1356 Nyanza, provisional designation , is a dark asteroid from the background population of the outer asteroid belt, approximately 63 kilometers in diameter. It was discovered on 3 May 1935, by South-African astronomer Cyril Jackson at the Union Observatory in Johannesburg. The asteroid was named for the former Nyanza Province in Kenya, Africa.

Orbit and classification 

Nyanza is a non-family asteroid of the main belt's background population. It orbits the Sun in the outer asteroid belt at a distance of 2.9–3.2 AU once every 5 years and 5 months (1,977 days; semi-major axis of 3.08 AU). Its orbit has an eccentricity of 0.05 and an inclination of 8° with respect to the ecliptic.

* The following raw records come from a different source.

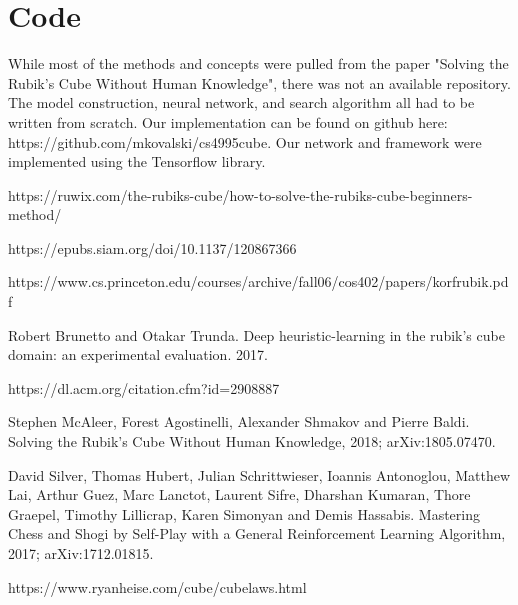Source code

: \documentclass[10pt,twocolumn,letterpaper]{article}
\begin{document}



\section{Code}

While most of the methods and concepts were pulled from the paper "Solving the Rubik’s Cube Without Human Knowledge", there was not an available repository.  The model construction, neural network, and search algorithm all had to be written from scratch.  Our implementation can be found on github here: https://github.com/mkovalski/cs4995\textunderscore cube.  Our network and framework were implemented using the Tensorflow library. 




\begin{thebibliography}{9}

\bibitem{}
https://ruwix.com/the-rubiks-cube/how-to-solve-the-rubiks-cube-beginners-method/

\bibitem{}
https://epubs.siam.org/doi/10.1137/120867366

\bibitem{}
https://www.cs.princeton.edu/courses/archive/fall06/cos402/papers/korfrubik.pdf

\bibitem{}
Robert Brunetto and Otakar Trunda. Deep heuristic-learning in the rubik’s cube domain: an experimental evaluation. 2017.

\bibitem{}
https://dl.acm.org/citation.cfm?id=2908887

Stephen McAleer, Forest Agostinelli, Alexander Shmakov and Pierre Baldi.
\newblock Solving the Rubik's Cube Without Human Knowledge, 2018;
\newblock arXiv:1805.07470.

David Silver, Thomas Hubert, Julian Schrittwieser, Ioannis Antonoglou, Matthew Lai, Arthur Guez, Marc Lanctot, Laurent Sifre, Dharshan Kumaran, Thore Graepel, Timothy Lillicrap, Karen Simonyan and Demis Hassabis.
\newblock Mastering Chess and Shogi by Self-Play with a General Reinforcement Learning Algorithm, 2017;
\newblock arXiv:1712.01815.

\bibitem{}
https://www.ryanheise.com/cube/cube\textunderscore laws.html


\end{thebibliography}

{\small


}
\end{document}
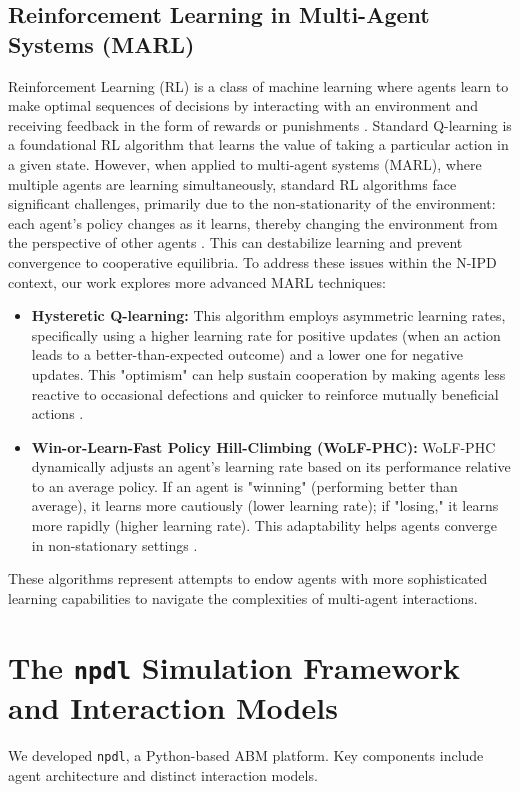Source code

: \documentclass[]{llncs} %
\begin{document}
\subsection{Reinforcement Learning in Multi-Agent Systems (MARL)}
Reinforcement Learning (RL) is a class of machine learning where agents learn to make optimal sequences of decisions by interacting with an environment and receiving feedback in the form of rewards or punishments \cite{SuttonBarto2018}. %
Standard Q-learning is a foundational RL algorithm that learns the value of taking a particular action in a given state. However, when applied to multi-agent systems (MARL), where multiple agents are learning simultaneously, standard RL algorithms face significant challenges, primarily due to the non-stationarity of the environment: each agent's policy changes as it learns, thereby changing the environment from the perspective of other agents \cite{Busoniu2008}. %
This can destabilize learning and prevent convergence to cooperative equilibria. To address these issues within the N-IPD context, our work explores more advanced MARL techniques:
\begin{itemize}
    \item \textbf{Hysteretic Q-learning:} This algorithm employs asymmetric learning rates, specifically using a higher learning rate for positive updates (when an action leads to a better-than-expected outcome) and a lower one for negative updates. This "optimism" can help sustain cooperation by making agents less reactive to occasional defections and quicker to reinforce mutually beneficial actions \cite{Matignon2007Hysteretic}. %
    \item \textbf{Win-or-Learn-Fast Policy Hill-Climbing (WoLF-PHC):} WoLF-PHC dynamically adjusts an agent's learning rate based on its performance relative to an average policy. If an agent is "winning" (performing better than average), it learns more cautiously (lower learning rate); if "losing," it learns more rapidly (higher learning rate). This adaptability helps agents converge in non-stationary settings \cite{Bowling2002WoLF}. %
\end{itemize}
These algorithms represent attempts to endow agents with more sophisticated learning capabilities to navigate the complexities of multi-agent interactions.

\section{The \texttt{npdl} Simulation Framework and Interaction Models}
\label{sec:framework}
We developed \texttt{npdl}, a Python-based ABM platform. Key components include agent architecture and distinct interaction models.
\end{document}
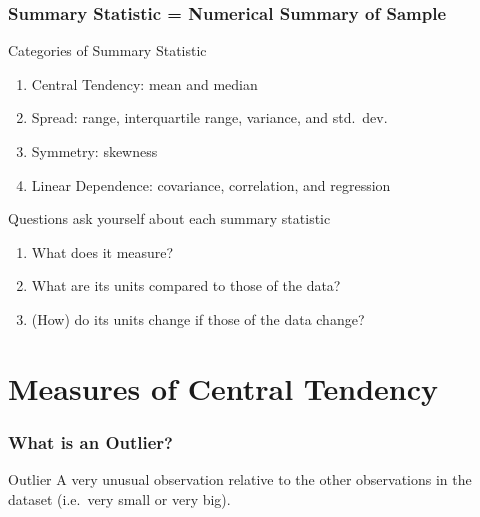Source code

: \begin{frame}
\frametitle{Summary Statistic =  Numerical Summary of Sample}

\begin{block}{Categories of Summary Statistic}
\begin{enumerate}
\item Central Tendency: mean and median
\item Spread: range, interquartile range, variance, and std.\ dev.\
\item Symmetry: skewness 
\item Linear Dependence: covariance, correlation, and regression
\end{enumerate}
\end{block}

\begin{block}{Questions ask yourself about each summary statistic}
\begin{enumerate}
\item What does it measure?
\item What are its units compared to those of the data?
\item (How) do its units change if those of the data change?
\end{enumerate}
\end{block}
\end{frame}

\section{Measures of Central Tendency}

\begin{frame}
\frametitle{What is an Outlier?}
	\begin{block}{Outlier}
	A very unusual observation relative to the other observations in the dataset (i.e.\ very small or very big).
\end{block}
\end{frame}


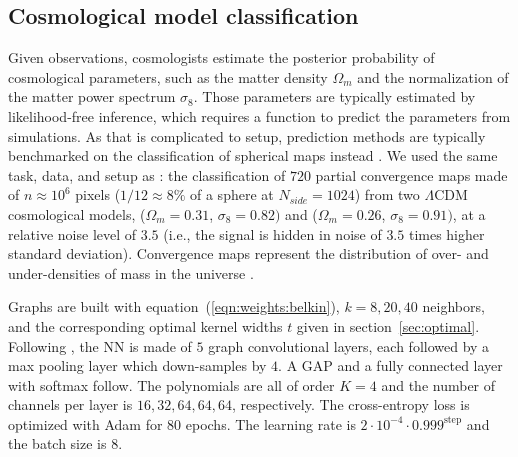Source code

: \documentclass{article} %
\newcommand{\secref}[1]{section~\ref{sec:#1}}
\newcommand{\eqnref}[1]{equation~(\ref{eqn:#1})}
\begin{document}

\subsection{Cosmological model classification} \label{sec:exp:cosmo}

Given observations, cosmologists estimate the posterior probability of cosmological parameters, such as the matter density $\Omega_m$ and the normalization of the matter power spectrum $\sigma_8$.
Those parameters are typically estimated by likelihood-free inference, which requires a function to predict the parameters from simulations.
As that is complicated to setup, prediction methods are typically benchmarked on the classification of spherical maps instead \citep{schmelze2017cosmologicalmodel}.
We used the same task, data, and setup as \citet{perraudin2019deepspherecosmo}: the classification of $720$ partial convergence maps made of $n \approx 10^6$ pixels ($1/12 \approx 8\%$ of a sphere at $N_{side} = 1024$) from two $\Lambda$CDM cosmological models, ($\Omega_m = 0.31$, $\sigma_8 = 0.82)$ and ($\Omega_m = 0.26$, $\sigma_8 = 0.91)$, at a relative noise level of $3.5$ (i.e., the signal is hidden in noise of $3.5$ times higher standard deviation).
Convergence maps represent the distribution of over- and under-densities of mass in the universe \citep[see][for a review of gravitational lensing]{bartelman2010gravitationallensing}.

Graphs are built with \eqnref{weights:belkin}, $k = 8, 20, 40$ neighbors, and the corresponding optimal kernel widths $t$ given in \secref{optimal}.
Following \citet{perraudin2019deepspherecosmo}, the NN is made of $5$ graph convolutional layers, each followed by a max pooling layer which down-samples by $4$.
A GAP and a fully connected layer with softmax follow.
The polynomials are all of order $K=4$ and the number of channels per layer is $16, 32, 64, 64, 64$, respectively.
The cross-entropy loss is optimized with Adam for 80 epochs.
The learning rate is $2 \cdot 10^{-4} \cdot 0.999^{\textrm{step}}$ and the batch size is 8.
\end{document}
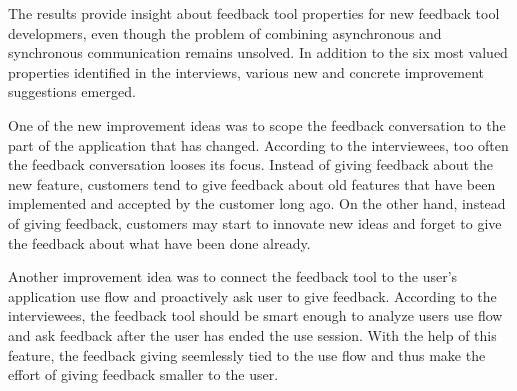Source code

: \documentclass[english,12pt,a4paper,pdftex]{article}
\begin{document}
The results provide insight about feedback tool properties for new feedback tool developmers, even though the problem of combining asynchronous and synchronous communication remains unsolved. In addition to the six most valued properties identified in the interviews, various new and concrete improvement suggestions emerged.

One of the new improvement ideas was to scope the feedback conversation to the part of the application that has changed. According to the interviewees, too often the feedback conversation looses its focus. Instead of giving feedback about the new feature, customers tend to give feedback about old features that have been implemented and accepted by the customer long ago. On the other hand, instead of giving feedback, customers may start to innovate new ideas and forget to give the feedback about what have been done already.

Another improvement idea was to connect the feedback tool to the user's application use flow and proactively ask user to give feedback. According to the interviewees, the feedback tool should be smart enough to analyze users use flow and ask feedback after the user has ended the use session. With the help of this feature, the feedback giving seemlessly tied to the use flow and thus make the effort of giving feedback smaller to the user.

\end{document}

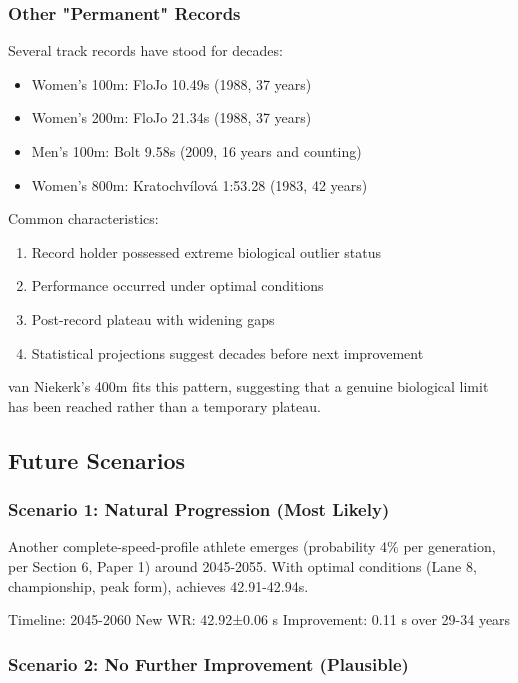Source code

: \subsubsection{Other "Permanent" Records}

Several track records have stood for decades:
\begin{itemize}
    \item Women's 100m: FloJo 10.49s (1988, 37 years)
    \item Women's 200m: FloJo 21.34s (1988, 37 years)
    \item Men's 100m: Bolt 9.58s (2009, 16 years and counting)
    \item Women's 800m: Kratochvílová 1:53.28 (1983, 42 years)
\end{itemize}

Common characteristics:
\begin{enumerate}
    \item Record holder possessed extreme biological outlier status
    \item Performance occurred under optimal conditions
    \item Post-record plateau with widening gaps
    \item Statistical projections suggest decades before next improvement
\end{enumerate}

van Niekerk's 400m fits this pattern, suggesting that a genuine biological limit has been reached rather than a temporary plateau.

\subsection{Future Scenarios}

\subsubsection{Scenario 1: Natural Progression (Most Likely)}

Another complete-speed-profile athlete emerges (probability 4\% per generation, per Section 6, Paper 1) around 2045-2055. With optimal conditions (Lane 8, championship, peak form), achieves 42.91-42.94s.

Timeline: 2045-2060
New WR: 42.92±0.06
s Improvement: 0.11 s over 29-34 years

\subsubsection{Scenario 2: No Further Improvement (Plausible)}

The asteroid was first identified as  at Heidelberg Observatory and as  and  at Lowell Observatory in March and May 1929, respectively. The body's observation arc begins at Lowell Observatory in October 1931, three and a half years prior to its official discovery observation at Johannesburg.

Naming 

This minor planet was named for the former Nyanza Province located in southwestern Kenya, bordering on Lake Victoria. Its provincial capital was Kisumu. In 2010, Kenya's 8 provinces were reorganized into 47 counties. The official naming citation was mentioned in The Names of the Minor Planets by Paul Herget in 1955 ().

Physical characteristics 

Nyanza has been characterized as a primitive P-type asteroid by the Wide-field Infrared Survey Explorer (WISE). It is also an assumed carbonaceous C-type.

Rotation period 

In May 2005, a rotational lightcurve of Nyanza was obtained from photometric observations by French amateur astronomer Pierre Antonini. Lightcurve analysis gave a well-defined rotation period of 12.422 hours with a brightness amplitude of 0.28 magnitude ().

Diameter and albedo 

According to the surveys carried out by the Infrared Astronomical Satellite IRAS, the Japanese Akari satellite and the NEOWISE mission of NASA's WISE telescope, Nyanza measures between 60.078 and 64.73 kilometers in diameter and its surface has an albedo between 0.04 and 0.0537.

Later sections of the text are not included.